For eight minutes at a time, Dan Gould is a celebrity.
He’s the Hockey Rink Coordinator at the Williston Northampton School’s Lossone Arena, and he also runs the school’s electric Zamboni during games to resurface the ice between periods.
“I like doing it during games because people are watching you,” Gould said. “It’s nice being the center of attention, I guess.”
“You’re a little kid’s hero,” added Mark Glowatsky, who also works as a Zamboni driver, as well as on grounds at the school. “The little kids waving at you, so you got to wave back.”
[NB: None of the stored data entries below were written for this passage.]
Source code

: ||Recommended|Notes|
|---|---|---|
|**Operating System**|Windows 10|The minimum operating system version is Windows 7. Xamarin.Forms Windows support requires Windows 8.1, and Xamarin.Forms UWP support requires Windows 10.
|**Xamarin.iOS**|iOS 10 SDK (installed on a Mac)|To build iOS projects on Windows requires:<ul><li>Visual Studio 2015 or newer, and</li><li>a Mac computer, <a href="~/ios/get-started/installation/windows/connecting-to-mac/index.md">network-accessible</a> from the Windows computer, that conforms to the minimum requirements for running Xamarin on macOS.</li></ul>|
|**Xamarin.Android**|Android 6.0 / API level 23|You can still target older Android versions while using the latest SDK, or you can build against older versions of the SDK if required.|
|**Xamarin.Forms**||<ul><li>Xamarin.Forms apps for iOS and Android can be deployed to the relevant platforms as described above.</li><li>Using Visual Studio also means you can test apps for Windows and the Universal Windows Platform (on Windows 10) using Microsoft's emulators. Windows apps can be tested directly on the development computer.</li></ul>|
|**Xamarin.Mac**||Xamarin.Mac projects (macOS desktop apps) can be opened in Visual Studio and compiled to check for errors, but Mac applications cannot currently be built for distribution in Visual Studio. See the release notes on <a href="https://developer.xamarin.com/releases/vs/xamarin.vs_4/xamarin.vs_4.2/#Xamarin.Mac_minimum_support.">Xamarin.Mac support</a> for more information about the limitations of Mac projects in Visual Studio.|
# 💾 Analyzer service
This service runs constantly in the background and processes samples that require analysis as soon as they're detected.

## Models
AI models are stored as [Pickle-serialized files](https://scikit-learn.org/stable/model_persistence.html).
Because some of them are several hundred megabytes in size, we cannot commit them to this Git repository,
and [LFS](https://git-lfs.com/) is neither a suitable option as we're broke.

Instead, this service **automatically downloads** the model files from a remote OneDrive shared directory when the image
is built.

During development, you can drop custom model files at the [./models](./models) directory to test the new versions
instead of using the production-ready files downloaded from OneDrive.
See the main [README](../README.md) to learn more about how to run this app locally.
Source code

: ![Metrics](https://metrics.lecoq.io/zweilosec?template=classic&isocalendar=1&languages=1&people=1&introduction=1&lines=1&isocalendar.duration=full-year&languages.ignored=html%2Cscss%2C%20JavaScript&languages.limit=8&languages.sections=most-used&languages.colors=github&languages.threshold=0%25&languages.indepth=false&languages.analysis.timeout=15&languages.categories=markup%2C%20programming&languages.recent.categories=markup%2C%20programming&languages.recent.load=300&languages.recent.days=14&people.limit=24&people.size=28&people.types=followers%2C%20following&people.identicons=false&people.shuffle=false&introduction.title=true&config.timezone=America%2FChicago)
For those unacquainted with the world of ice-rink maintenance, a Zamboni (pronounced Zam-bo-nee) is a brand name that has become synonymous with ice resurfacers. Put another way, Zamboni is to ice resurfacers what Kleenex is to tissues or Dumpster is to garbage bins. (There are two other major manufacturers of ice resurfacers in North America: Resurfice Corporation, which sells Olympia-brand machines, and the Okay Elektra made by ICEtech.) The Williston School isn’t the only indoor rink in the area – the University of Massachusetts Amherst has the William D. Mullins Memorial Center and Amherst College has Orr Rink.
But there’s something about the Zamboni that just draws people in. “You tell people you are a Zamboni driver, they say ‘Oh, wow. I’ve always wanted to do that,’ ” said Gould, who grew up playing hockey. “I think everyone in the world wants to drive a Zamboni.”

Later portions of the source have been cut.